The trouble with international competitions – apart from widespread jury corruption, too many events and an uneven entry level – is that they are under pressure to produce winners. Common sense will tell you that there can’t be that many geniuses in the world for two dozen major contests to find them year in, year out, and commonsense is right. But competition audiences demand a clear result and contestants need to be assured that they have not entered for nothing. So, year in, year out, every competition must give prizes.
Eric Lu, 20 years old, won the Leeds International Competition in September. Part of the prize was a debut recording on Warner Classics. Ten years ahead, when his career is hopefully flourishing, I’m not sure Eric will think that was such a great idea.
In the Chopin F minor ballade, I hear no mark of distinction, nothing to tell me that Eric Lu is any different or more thoughtful than a dozen other young pianists I have heard this year.
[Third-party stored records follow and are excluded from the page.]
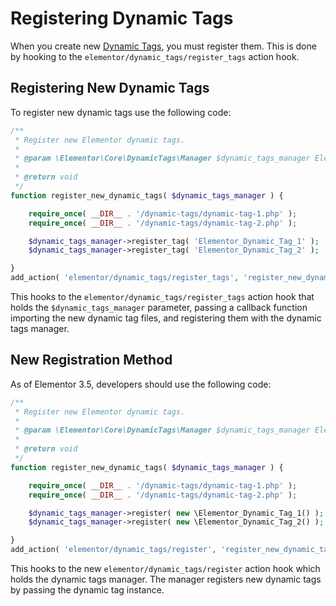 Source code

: # Registering Dynamic Tags

When you create new [Dynamic Tags](/dynamic-tags/), you must register them. This is done by hooking to the `elementor/dynamic_tags/register_tags` action hook.

## Registering New Dynamic Tags

To register new dynamic tags use the following code:

```php
/**
 * Register new Elementor dynamic tags.
 *
 * @param \Elementor\Core\DynamicTags\Manager $dynamic_tags_manager Elementor dynamic tags manager.
 *
 * @return void
 */
function register_new_dynamic_tags( $dynamic_tags_manager ) {

	require_once( __DIR__ . '/dynamic-tags/dynamic-tag-1.php' );
	require_once( __DIR__ . '/dynamic-tags/dynamic-tag-2.php' );

	$dynamic_tags_manager->register_tag( 'Elementor_Dynamic_Tag_1' );
	$dynamic_tags_manager->register_tag( 'Elementor_Dynamic_Tag_2' );

}
add_action( 'elementor/dynamic_tags/register_tags', 'register_new_dynamic_tags' );
```

This hooks to the `elementor/dynamic_tags/register_tags` action hook that holds the `$dynamic_tags_manager` parameter, passing a callback function importing the new dynamic tag files, and registering them with the dynamic tags manager.

## New Registration Method

As of Elementor 3.5, developers should use the following code:

```php
/**
 * Register new Elementor dynamic tags.
 *
 * @param \Elementor\Core\DynamicTags\Manager $dynamic_tags_manager Elementor dynamic tags manager.
 *
 * @return void
 */
function register_new_dynamic_tags( $dynamic_tags_manager ) {

	require_once( __DIR__ . '/dynamic-tags/dynamic-tag-1.php' );
	require_once( __DIR__ . '/dynamic-tags/dynamic-tag-2.php' );

	$dynamic_tags_manager->register( new \Elementor_Dynamic_Tag_1() );
	$dynamic_tags_manager->register( new \Elementor_Dynamic_Tag_2() );

}
add_action( 'elementor/dynamic_tags/register', 'register_new_dynamic_tags' );
```

This hooks to the new `elementor/dynamic_tags/register` action hook which holds the dynamic tags manager. The manager registers new dynamic tags by passing the dynamic tag instance.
He chose the Chopin funeral-march sonata for his final round and played it, as in the Ballade, without touching the sides. I suspect the audience felt much the same, judging by the tepid applause.
Beethoven’s G-major concerto is another matter. I like the way Eric Lu phrases his entry and his ease of dialogue with Edward Gardner and the Halle Orchestra. This is a perfectly acceptable performance of the concerto, and perhaps a little more. I think the soloist could shed restraint here and there, but that will come with confidence and maturity. There is a sparkle to his touch that is undoubtedly attractive. Eric Lu, at this moment is a competition winner. He is not the finished article. He may yet get there.